Let’s take a look where the NBA media ranks the Clippers after 14 weeks of the regular season.
This week: 13th, Last week: N/A
Notes: “Lou Williams has scored at least 15 points in ten straight games, the NBA’s longest active streak among reserves and his longest streak of the season. Over this ten-game stretch, he’s averaging 22.9 points, 3.1 rebounds and 5.4 assists. On the season, he’s averaging 18.6 points per game. Per Clippers’ PR, that’s the most of any player averaging 26 minutes or fewer since Freeman Williams in 1980-81.”
This week: 13th, Last week: 11th
Notes: “The Clips’ defense might not be as flabby as their No. 22 ranking suggests. They make opponents work for shots, ranking 11th in defensive shot quality. Blake Griffin’s 44-point explosion in his revenge game is an apt illustration. He torched the Clippers with an effective field goal percentage of 67.4 yet produced that on a diet of shots that yield him on average an effective field goal percentage of only 49.5. Another vital factor: The Clippers are producing fewer turnovers than any other team in the league the past two seasons.”
This week: 13th, Last week: 10th
Notes: “The early-season conclusion: A month and a half into the season, the Clippers had among the top records in the West. The team never quite felt like the typical roster for a top NBA team, valuing depth over superstar power, but they were getting the job done. What it looks like now: Not nearly as rosy, but still better than expectations leading into the season. The Clippers are 12-12 since Nov. 25, with the NBA’s 27th-best defense. Tobias Harris is making himself some money in his final season before free agency. There’s nothing sexy about his game, but he needs to be considered a star. He’s averaging 20.8 points and 8.1 rebounds on 43.3 percent 3-point shooting.”
First Half of Season Ranking: 14th
Notes: “I fear they are at high risk to slip out of the West’s top eight, but the Clippers would certainly slot in right at the top of the play-hard rankings if there were such an industry. The feisty likes of Montrezl Harrell and Patrick Beverley, flanking a better-than-ever Tobias Harris, continue to make the Clippers more bizarrely competitive than anyone imagined heading into a summer in which they appear well positioned to make the loudest free-agent noise in franchise history.”
This week: 13th, Last week: 12th
Notes: “The Clippers have slowly slid from first to fifth place in the West since the start of December.
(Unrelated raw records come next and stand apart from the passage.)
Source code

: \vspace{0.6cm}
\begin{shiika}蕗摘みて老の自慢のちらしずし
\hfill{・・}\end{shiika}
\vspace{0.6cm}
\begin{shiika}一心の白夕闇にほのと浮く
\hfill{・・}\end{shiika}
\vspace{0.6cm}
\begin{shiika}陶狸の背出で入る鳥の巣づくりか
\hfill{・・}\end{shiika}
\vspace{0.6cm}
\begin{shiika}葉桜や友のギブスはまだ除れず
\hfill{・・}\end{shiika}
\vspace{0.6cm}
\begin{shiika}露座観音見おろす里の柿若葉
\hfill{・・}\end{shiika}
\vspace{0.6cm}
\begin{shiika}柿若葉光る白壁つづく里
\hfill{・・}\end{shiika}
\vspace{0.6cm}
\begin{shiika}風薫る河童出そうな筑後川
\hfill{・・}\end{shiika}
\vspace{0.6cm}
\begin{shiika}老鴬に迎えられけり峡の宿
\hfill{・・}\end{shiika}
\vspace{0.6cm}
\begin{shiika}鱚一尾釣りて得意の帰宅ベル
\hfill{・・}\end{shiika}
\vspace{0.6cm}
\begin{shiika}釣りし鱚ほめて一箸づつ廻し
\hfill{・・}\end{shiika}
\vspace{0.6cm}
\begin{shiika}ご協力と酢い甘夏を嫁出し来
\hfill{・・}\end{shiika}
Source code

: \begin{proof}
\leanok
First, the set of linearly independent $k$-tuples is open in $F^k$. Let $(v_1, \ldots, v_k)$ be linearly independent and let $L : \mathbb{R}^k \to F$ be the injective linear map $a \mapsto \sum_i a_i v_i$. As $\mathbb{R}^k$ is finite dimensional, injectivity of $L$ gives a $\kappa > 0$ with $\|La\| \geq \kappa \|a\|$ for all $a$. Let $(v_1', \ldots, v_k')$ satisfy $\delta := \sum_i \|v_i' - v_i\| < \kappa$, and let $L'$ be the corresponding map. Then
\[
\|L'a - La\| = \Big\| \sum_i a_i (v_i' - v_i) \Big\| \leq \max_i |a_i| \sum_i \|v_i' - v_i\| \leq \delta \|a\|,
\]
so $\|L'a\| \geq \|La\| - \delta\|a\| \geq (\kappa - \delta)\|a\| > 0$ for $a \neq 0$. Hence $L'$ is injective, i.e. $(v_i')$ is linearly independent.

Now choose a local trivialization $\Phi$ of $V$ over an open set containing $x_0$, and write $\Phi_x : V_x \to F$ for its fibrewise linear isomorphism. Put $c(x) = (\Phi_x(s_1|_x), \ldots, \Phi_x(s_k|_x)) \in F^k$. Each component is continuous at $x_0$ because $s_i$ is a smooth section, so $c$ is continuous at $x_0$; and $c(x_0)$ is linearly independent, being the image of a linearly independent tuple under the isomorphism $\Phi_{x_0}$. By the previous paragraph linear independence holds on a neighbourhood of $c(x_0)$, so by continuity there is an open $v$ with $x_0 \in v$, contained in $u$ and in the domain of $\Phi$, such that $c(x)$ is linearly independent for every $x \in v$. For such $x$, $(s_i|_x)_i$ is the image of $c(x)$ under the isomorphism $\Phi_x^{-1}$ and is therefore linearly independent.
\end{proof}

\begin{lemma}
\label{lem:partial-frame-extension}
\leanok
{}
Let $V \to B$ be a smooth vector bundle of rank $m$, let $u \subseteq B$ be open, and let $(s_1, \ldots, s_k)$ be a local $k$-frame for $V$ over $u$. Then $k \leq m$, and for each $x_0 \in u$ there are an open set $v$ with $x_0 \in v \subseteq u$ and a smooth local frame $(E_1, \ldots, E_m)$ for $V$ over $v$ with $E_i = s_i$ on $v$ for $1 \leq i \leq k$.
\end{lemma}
They rank 28th defensively over the course of that slide, with their starting lineup having allowed 120.6 points per 100 possessions in its 241 minutes since Dec. 1. Only Brooklyn (105.7) has gotten more minutes per game from reserves than the Clippers (104.6), but with their opponents having scored 47 points per 48 minutes in the restricted area (the league average is less than 37) against the starters over these last six-plus weeks, the Clippers’ bench has been trying to dig out of some big holes. Three of their next four games are against top-five offenses, the next two are particularly critical in regard to holding on to a playoff spot, and their visit to San Antonio on Sunday begins a stretch where they’re playing 14 of 19 games on the road.”
This week: 15th, Last week: 12th
Notes: “We’ve touched on this briefly, but it bears repeating, especially in a downer week where the Los Angeles Clippers went 1-3: Danilo Gallinari‘s comeback season has been a ton of fun to witness. Back when he was the best player on a 57-win Nuggets team, it seemed like he’d be a perennial All-Star. He was never able to stay healthy after tearing his ACL that year, missing 82, 23, 19, 29 and 61 games over the next five seasons. So yes, it’s nice to see he’s missed only one game this year, all while averaging 19.7 points per game on .458/.453/.913 shooting splits.”